Edmund Schofield, a member of Walden Forevr Wild, said the life cycle of organisms living in and around the pond has been so badly damaged by swimming, fishing and noise that it will not recover unless access is limited.
″The state is using a kind of stopgap measure,″ he said. ″They are not relieving the stress on the ecosystem. The stress is the visitors.
″No competent manager would allow damage to the pond. I recommend that the state stop trying to be all things to all people.″
Donald Faron, principal supervisor of the reservation, said the state must honor tha 1922 deed transferring the land from the descendants of Ralph Waldo Emerson to the Commonwealth of Massachusetts.

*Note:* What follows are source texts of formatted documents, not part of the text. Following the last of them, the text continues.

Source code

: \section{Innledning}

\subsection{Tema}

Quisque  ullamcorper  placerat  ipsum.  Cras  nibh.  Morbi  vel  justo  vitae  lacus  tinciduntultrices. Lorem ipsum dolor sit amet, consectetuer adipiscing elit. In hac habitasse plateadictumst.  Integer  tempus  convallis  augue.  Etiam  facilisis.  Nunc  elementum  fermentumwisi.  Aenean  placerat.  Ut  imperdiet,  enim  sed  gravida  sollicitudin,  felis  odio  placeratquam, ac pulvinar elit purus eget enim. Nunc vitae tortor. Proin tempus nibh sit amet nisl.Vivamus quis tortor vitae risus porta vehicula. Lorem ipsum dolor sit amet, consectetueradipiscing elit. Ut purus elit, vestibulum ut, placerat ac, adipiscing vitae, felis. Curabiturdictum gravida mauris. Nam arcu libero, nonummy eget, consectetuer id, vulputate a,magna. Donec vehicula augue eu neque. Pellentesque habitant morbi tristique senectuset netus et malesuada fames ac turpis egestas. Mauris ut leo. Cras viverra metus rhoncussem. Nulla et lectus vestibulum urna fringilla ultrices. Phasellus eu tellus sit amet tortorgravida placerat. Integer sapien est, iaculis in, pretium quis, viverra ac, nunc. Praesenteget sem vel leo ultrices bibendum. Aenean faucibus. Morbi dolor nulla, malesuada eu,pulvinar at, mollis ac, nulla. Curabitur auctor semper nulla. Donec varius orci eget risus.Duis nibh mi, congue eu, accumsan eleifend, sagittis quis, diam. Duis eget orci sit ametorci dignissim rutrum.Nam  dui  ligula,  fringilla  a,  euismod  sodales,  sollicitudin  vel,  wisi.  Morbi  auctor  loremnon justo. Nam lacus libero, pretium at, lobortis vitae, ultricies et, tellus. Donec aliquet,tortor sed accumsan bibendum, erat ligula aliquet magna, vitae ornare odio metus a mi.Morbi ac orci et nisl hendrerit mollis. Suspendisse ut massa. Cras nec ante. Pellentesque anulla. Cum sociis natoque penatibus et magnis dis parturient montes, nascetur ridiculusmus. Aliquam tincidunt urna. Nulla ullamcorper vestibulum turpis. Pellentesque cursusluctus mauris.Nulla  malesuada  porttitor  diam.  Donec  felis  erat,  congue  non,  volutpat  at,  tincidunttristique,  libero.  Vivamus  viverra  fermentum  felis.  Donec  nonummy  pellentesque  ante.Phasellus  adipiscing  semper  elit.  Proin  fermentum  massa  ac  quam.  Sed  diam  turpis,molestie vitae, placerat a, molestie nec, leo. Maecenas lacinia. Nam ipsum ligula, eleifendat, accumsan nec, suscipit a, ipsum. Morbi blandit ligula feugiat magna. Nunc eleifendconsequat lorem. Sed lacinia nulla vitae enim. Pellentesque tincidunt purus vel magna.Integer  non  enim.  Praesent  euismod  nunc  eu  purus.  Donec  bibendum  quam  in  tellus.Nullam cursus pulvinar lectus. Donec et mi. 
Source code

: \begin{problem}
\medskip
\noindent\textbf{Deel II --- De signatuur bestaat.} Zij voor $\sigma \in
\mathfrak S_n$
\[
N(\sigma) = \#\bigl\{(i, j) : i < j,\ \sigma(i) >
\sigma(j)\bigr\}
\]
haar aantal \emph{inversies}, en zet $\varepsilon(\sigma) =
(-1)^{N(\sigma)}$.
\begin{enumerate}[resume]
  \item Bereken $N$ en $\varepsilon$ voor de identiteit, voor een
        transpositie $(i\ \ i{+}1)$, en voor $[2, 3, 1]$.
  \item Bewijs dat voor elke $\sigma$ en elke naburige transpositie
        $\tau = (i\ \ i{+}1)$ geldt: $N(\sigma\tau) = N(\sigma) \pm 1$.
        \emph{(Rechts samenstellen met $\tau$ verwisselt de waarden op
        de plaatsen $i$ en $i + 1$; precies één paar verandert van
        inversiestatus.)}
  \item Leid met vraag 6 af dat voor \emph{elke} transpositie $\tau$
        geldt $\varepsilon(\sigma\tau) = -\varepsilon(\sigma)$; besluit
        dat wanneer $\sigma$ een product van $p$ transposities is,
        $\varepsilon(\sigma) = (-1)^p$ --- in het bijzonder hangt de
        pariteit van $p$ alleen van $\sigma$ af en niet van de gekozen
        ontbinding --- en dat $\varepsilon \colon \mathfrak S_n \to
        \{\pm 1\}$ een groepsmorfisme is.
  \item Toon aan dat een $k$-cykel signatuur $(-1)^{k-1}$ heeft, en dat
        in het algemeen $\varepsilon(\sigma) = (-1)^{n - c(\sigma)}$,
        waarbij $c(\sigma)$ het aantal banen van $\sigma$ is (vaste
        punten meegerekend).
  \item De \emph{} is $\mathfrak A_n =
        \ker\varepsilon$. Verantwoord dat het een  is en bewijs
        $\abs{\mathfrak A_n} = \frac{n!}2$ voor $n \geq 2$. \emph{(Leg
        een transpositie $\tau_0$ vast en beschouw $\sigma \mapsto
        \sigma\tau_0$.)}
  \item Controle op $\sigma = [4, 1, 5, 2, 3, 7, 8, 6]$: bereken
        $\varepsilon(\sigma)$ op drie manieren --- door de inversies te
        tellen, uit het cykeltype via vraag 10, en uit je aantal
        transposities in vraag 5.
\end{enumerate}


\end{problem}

The deed calls for preserving Walden in the condition that Thoreau and Emerson knew it and the use of the land for the recreation of the people of the state, including swimming, fishing and picnicking, Faron said.
The state has tried to stop the banks of the pond from eroding and is trying to protect the pond area from a planned office development, he said.
″Walden is going to be there forever, and we have a lot of time,″ said Stuart Weinberg, planner of the reservation.
He said the state is concerned about the quality of the pond’s water and the surrounding woods, as well as providing the public with the recreational activities stipulated in the deed.
Thoreau, who died in 1862, lived alone at the pond from July 4, 1845, to Sept. 6, 1847. He wrote about his experiences in ″Walden,″ which was published in 1854.